GOAL OF THE EXERCISE: Go through the entries and transcribe each one exactly, dropping the pictures.

Dataset entries
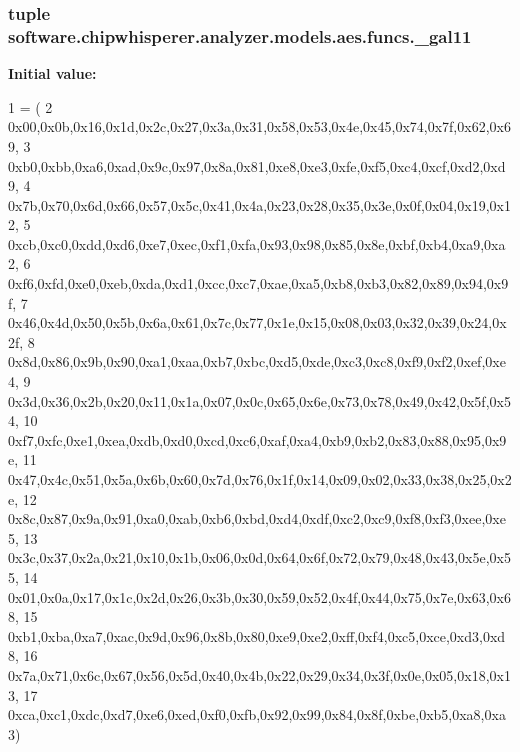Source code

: \subsubsection[{\+\_\+gal11}]{\setlength{\rightskip}{0pt plus 5cm}tuple software.\+chipwhisperer.\+analyzer.\+models.\+aes.\+funcs.\+\_\+gal11}\label{namespacesoftware_1_1chipwhisperer_1_1analyzer_1_1models_1_1aes_1_1funcs_a526b4a460be415479454f3a77d495d27}
{\bfseries Initial value\+:}
\begin{DoxyCode}
1 = (
2 0x00,0x0b,0x16,0x1d,0x2c,0x27,0x3a,0x31,0x58,0x53,0x4e,0x45,0x74,0x7f,0x62,0x69,
3 0xb0,0xbb,0xa6,0xad,0x9c,0x97,0x8a,0x81,0xe8,0xe3,0xfe,0xf5,0xc4,0xcf,0xd2,0xd9,
4 0x7b,0x70,0x6d,0x66,0x57,0x5c,0x41,0x4a,0x23,0x28,0x35,0x3e,0x0f,0x04,0x19,0x12,
5 0xcb,0xc0,0xdd,0xd6,0xe7,0xec,0xf1,0xfa,0x93,0x98,0x85,0x8e,0xbf,0xb4,0xa9,0xa2,
6 0xf6,0xfd,0xe0,0xeb,0xda,0xd1,0xcc,0xc7,0xae,0xa5,0xb8,0xb3,0x82,0x89,0x94,0x9f,
7 0x46,0x4d,0x50,0x5b,0x6a,0x61,0x7c,0x77,0x1e,0x15,0x08,0x03,0x32,0x39,0x24,0x2f,
8 0x8d,0x86,0x9b,0x90,0xa1,0xaa,0xb7,0xbc,0xd5,0xde,0xc3,0xc8,0xf9,0xf2,0xef,0xe4,
9 0x3d,0x36,0x2b,0x20,0x11,0x1a,0x07,0x0c,0x65,0x6e,0x73,0x78,0x49,0x42,0x5f,0x54,
10 0xf7,0xfc,0xe1,0xea,0xdb,0xd0,0xcd,0xc6,0xaf,0xa4,0xb9,0xb2,0x83,0x88,0x95,0x9e,
11 0x47,0x4c,0x51,0x5a,0x6b,0x60,0x7d,0x76,0x1f,0x14,0x09,0x02,0x33,0x38,0x25,0x2e,
12 0x8c,0x87,0x9a,0x91,0xa0,0xab,0xb6,0xbd,0xd4,0xdf,0xc2,0xc9,0xf8,0xf3,0xee,0xe5,
13 0x3c,0x37,0x2a,0x21,0x10,0x1b,0x06,0x0d,0x64,0x6f,0x72,0x79,0x48,0x43,0x5e,0x55,
14 0x01,0x0a,0x17,0x1c,0x2d,0x26,0x3b,0x30,0x59,0x52,0x4f,0x44,0x75,0x7e,0x63,0x68,
15 0xb1,0xba,0xa7,0xac,0x9d,0x96,0x8b,0x80,0xe9,0xe2,0xff,0xf4,0xc5,0xce,0xd3,0xd8,
16 0x7a,0x71,0x6c,0x67,0x56,0x5d,0x40,0x4b,0x22,0x29,0x34,0x3f,0x0e,0x05,0x18,0x13,
17 0xca,0xc1,0xdc,0xd7,0xe6,0xed,0xf0,0xfb,0x92,0x99,0x84,0x8f,0xbe,0xb5,0xa8,0xa3)
\end{DoxyCode}
\hypertarget{namespacesoftware_1_1chipwhisperer_1_1analyzer_1_1models_1_1aes_1_1funcs_ae944000b9a17deee0b27e0ab298f72ee}{}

SOLUTION FOR THIS EXERCISE:
Source code

: \subsubsection[{\+\_\+gal11}]{\setlength{\rightskip}{0pt plus 5cm}tuple software.\+chipwhisperer.\+analyzer.\+models.\+aes.\+funcs.\+\_\+gal11}\label{namespacesoftware_1_1chipwhisperer_1_1analyzer_1_1models_1_1aes_1_1funcs_a526b4a460be415479454f3a77d495d27}
{\bfseries Initial value\+:}
\begin{DoxyCode}
1 = (
2 0x00,0x0b,0x16,0x1d,0x2c,0x27,0x3a,0x31,0x58,0x53,0x4e,0x45,0x74,0x7f,0x62,0x69,
3 0xb0,0xbb,0xa6,0xad,0x9c,0x97,0x8a,0x81,0xe8,0xe3,0xfe,0xf5,0xc4,0xcf,0xd2,0xd9,
4 0x7b,0x70,0x6d,0x66,0x57,0x5c,0x41,0x4a,0x23,0x28,0x35,0x3e,0x0f,0x04,0x19,0x12,
5 0xcb,0xc0,0xdd,0xd6,0xe7,0xec,0xf1,0xfa,0x93,0x98,0x85,0x8e,0xbf,0xb4,0xa9,0xa2,
6 0xf6,0xfd,0xe0,0xeb,0xda,0xd1,0xcc,0xc7,0xae,0xa5,0xb8,0xb3,0x82,0x89,0x94,0x9f,
7 0x46,0x4d,0x50,0x5b,0x6a,0x61,0x7c,0x77,0x1e,0x15,0x08,0x03,0x32,0x39,0x24,0x2f,
8 0x8d,0x86,0x9b,0x90,0xa1,0xaa,0xb7,0xbc,0xd5,0xde,0xc3,0xc8,0xf9,0xf2,0xef,0xe4,
9 0x3d,0x36,0x2b,0x20,0x11,0x1a,0x07,0x0c,0x65,0x6e,0x73,0x78,0x49,0x42,0x5f,0x54,
10 0xf7,0xfc,0xe1,0xea,0xdb,0xd0,0xcd,0xc6,0xaf,0xa4,0xb9,0xb2,0x83,0x88,0x95,0x9e,
11 0x47,0x4c,0x51,0x5a,0x6b,0x60,0x7d,0x76,0x1f,0x14,0x09,0x02,0x33,0x38,0x25,0x2e,
12 0x8c,0x87,0x9a,0x91,0xa0,0xab,0xb6,0xbd,0xd4,0xdf,0xc2,0xc9,0xf8,0xf3,0xee,0xe5,
13 0x3c,0x37,0x2a,0x21,0x10,0x1b,0x06,0x0d,0x64,0x6f,0x72,0x79,0x48,0x43,0x5e,0x55,
14 0x01,0x0a,0x17,0x1c,0x2d,0x26,0x3b,0x30,0x59,0x52,0x4f,0x44,0x75,0x7e,0x63,0x68,
15 0xb1,0xba,0xa7,0xac,0x9d,0x96,0x8b,0x80,0xe9,0xe2,0xff,0xf4,0xc5,0xce,0xd3,0xd8,
16 0x7a,0x71,0x6c,0x67,0x56,0x5d,0x40,0x4b,0x22,0x29,0x34,0x3f,0x0e,0x05,0x18,0x13,
17 0xca,0xc1,0xdc,0xd7,0xe6,0xed,0xf0,0xfb,0x92,0x99,0x84,0x8f,0xbe,0xb5,0xa8,0xa3)
\end{DoxyCode}
\hypertarget{namespacesoftware_1_1chipwhisperer_1_1analyzer_1_1models_1_1aes_1_1funcs_ae944000b9a17deee0b27e0ab298f72ee}{}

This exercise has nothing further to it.